Segment Open

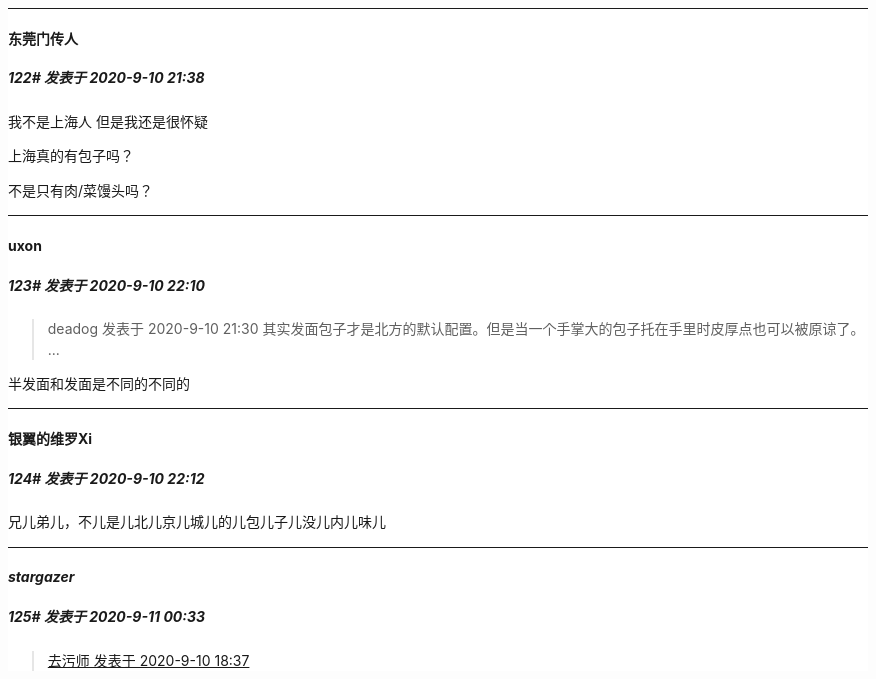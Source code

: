 





-----

####  东莞门传人  
##### 122#       发表于 2020-9-10 21:38




我不是上海人 但是我还是很怀疑

上海真的有包子吗？

不是只有肉/菜馒头吗？







-----

####  uxon  
##### 123#       发表于 2020-9-10 22:10



<blockquote>deadog 发表于 2020-9-10 21:30
其实发面包子才是北方的默认配置。但是当一个手掌大的包子托在手里时皮厚点也可以被原谅了。 ...</blockquote>
半发面和发面是不同的不同的







-----

####  银翼的维罗Xi  
##### 124#       发表于 2020-9-10 22:12




兄儿弟儿，不儿是儿北儿京儿城儿的儿包儿子儿没儿内儿味儿







-----

####  _stargazer_  
##### 125#       发表于 2020-9-11 00:33



<blockquote><a href="httphttps://bbs.saraba1st.com/2b/forum.php?mod=redirect&amp;goto=findpost&amp;pid=48699110&amp;ptid=1959078" target="_blank">去污师 发表于 2020-9-10 18:37</a>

Segment Closed

**TASK DIRECTIONS:** This exercise calls for the line containing "我不是上海人 但是我还是很怀疑" and each line after it in the records, copied exactly.

**SOLUTION:**
我不是上海人 但是我还是很怀疑

上海真的有包子吗？

不是只有肉/菜馒头吗？







-----

####  uxon  
##### 123#       发表于 2020-9-10 22:10



<blockquote>deadog 发表于 2020-9-10 21:30
其实发面包子才是北方的默认配置。但是当一个手掌大的包子托在手里时皮厚点也可以被原谅了。 ...</blockquote>
半发面和发面是不同的不同的







-----

####  银翼的维罗Xi  
##### 124#       发表于 2020-9-10 22:12




兄儿弟儿，不儿是儿北儿京儿城儿的儿包儿子儿没儿内儿味儿







-----

####  _stargazer_  
##### 125#       发表于 2020-9-11 00:33



<blockquote><a href="httphttps://bbs.saraba1st.com/2b/forum.php?mod=redirect&amp;goto=findpost&amp;pid=48699110&amp;ptid=1959078" target="_blank">去污师 发表于 2020-9-10 18:37</a>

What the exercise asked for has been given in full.